[Stored records]
Content starts
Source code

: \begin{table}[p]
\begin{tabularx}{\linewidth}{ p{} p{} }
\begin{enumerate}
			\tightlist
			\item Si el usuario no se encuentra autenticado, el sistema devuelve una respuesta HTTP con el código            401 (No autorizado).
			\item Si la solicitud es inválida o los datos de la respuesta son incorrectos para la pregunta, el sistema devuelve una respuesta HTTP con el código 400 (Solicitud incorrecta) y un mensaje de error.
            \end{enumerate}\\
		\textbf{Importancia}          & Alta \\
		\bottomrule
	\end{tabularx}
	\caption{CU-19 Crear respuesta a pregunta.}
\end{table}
Content ends
## Instructions for the task
Pull out all lines from the entries above in which the word "devuelve" appears.

## Response area
			\item Si el usuario no se encuentra autenticado, el sistema devuelve una respuesta HTTP con el código            401 (No autorizado).
			\item Si la solicitud es inválida o los datos de la respuesta son incorrectos para la pregunta, el sistema devuelve una respuesta HTTP con el código 400 (Solicitud incorrecta) y un mensaje de error.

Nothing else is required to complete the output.